Sometimes religion dogmatizes with Hebrew growls and hoarsening
about Yhwh Sabaoth (God of Armies) and His People's triumph, that
of Israel Children. Sometimes it dogmatizes about the Cross
supposed to redeems sins, the saints and angels on the stained
glass windows to the music of organs. Sometimes it dogmatizes
about the Pillars of Islam and sharia, which when venerated and
completed might give the faithful a paradise made of green
cushions and crystal springs along with the service of huris with
beautiful eyes. I just mention a few triumphant superstitions,
which reduce Life to crude fairylike materialities. So
religions carve out big popular reputations for themselves, they
make the impossible coherent, while in fact the possible after
death is just a simplistic participation in the Light,
something very plain, which religion considers as dull and
non-attractive.
Whatever siperstition I have left, is just
bits and pieces of those huge superstitions and it does not keep
me from progressing in penitence towards salvation,
but it has still some influence in me, albeit I ward it off
The fact remains that God does
not give me Good; I am the one who builds it up for
myself.
A penitent strives to come near the transfiguration, but
he cannot get rid of his heavy flesh (Rev of Arès xxxii/9). I
have reminded above that he cannot form an exact idea of the
Father ; he can only imagine Him. When he sees God in nature, he
sees Him as a poet sees Him; he can't see the Truth. The
absolute Truth is not like mathematics, it escapes the sinner
and his fleshly brain.
God came to me in 1977. He was surrounded by the visible and the
resonant, glimmering and jingle in the air, the light flowing down
the walls, explosions in the roofstructure and the stick of light,
because I a sinner was unable to perceive Him
differently. But, except for the Word that He dictated to me and
that has made up the second part of The Revelation of Arès, no
thing of that supernatural show was an expression of God's deep
reality.I was just able to experiment God but by a superstition
of sorts, materialistic signs, the only ideographical subterfuge I
could use to perceive Him.
Which just shows that even though I have got rid of the crude main
superstitions, I need some representational intervention
to find the Father. The intervention of my thought at least. Would
it take me to gaze at myself in a mirror to see God? I have to be
honest. What is God's in my face? What is God's in the nature
which surrounds me, feeds me, delights me? I can just understand
Him just as the pilgrims to Emmaus understood that they
had shared a meal with the prophet that has risen from the
dead (Luke 24/31) after he was gone. I am altogether
conscious that I am just imaginative, at best resourceful, I am superstitious
really. I cannot entirely brush aside superstition
I can only turn down excessive religious superstition.

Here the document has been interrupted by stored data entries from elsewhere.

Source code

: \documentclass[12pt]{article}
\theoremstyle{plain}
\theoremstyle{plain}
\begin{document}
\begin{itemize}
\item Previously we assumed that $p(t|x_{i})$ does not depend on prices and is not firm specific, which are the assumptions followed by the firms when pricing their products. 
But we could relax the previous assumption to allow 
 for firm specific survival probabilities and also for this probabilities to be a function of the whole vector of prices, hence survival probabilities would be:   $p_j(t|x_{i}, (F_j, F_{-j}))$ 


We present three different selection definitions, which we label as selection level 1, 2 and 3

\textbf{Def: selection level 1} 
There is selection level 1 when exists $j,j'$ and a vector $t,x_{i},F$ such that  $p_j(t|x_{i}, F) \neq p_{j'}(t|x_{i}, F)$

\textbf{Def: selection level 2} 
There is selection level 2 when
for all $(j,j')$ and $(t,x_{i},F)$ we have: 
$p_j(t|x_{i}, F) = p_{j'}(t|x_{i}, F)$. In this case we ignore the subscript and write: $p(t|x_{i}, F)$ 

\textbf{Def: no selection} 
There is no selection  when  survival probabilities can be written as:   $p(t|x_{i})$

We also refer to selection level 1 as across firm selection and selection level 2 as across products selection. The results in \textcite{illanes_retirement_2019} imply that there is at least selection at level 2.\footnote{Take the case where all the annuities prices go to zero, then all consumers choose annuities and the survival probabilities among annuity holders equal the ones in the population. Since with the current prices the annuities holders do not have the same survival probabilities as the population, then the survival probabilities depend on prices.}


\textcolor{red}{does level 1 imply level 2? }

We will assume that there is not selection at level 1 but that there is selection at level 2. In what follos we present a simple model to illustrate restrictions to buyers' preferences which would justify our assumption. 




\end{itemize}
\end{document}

Religous superstition is adoration for the matter,
books, relics, symbols, codes which have made salvation
legalist proceedings : Like rite, like reward. Like breach of
rite, like punishment. Excessive superstition is
forgetting that God is first of all Love.
How can we, if not through penitence, evade the
Orwellian world, where lies are the truth, where rationalism and
law are religions, where appearance is reality? Leading the
world to change is imperative (Rev of Arès 28/7).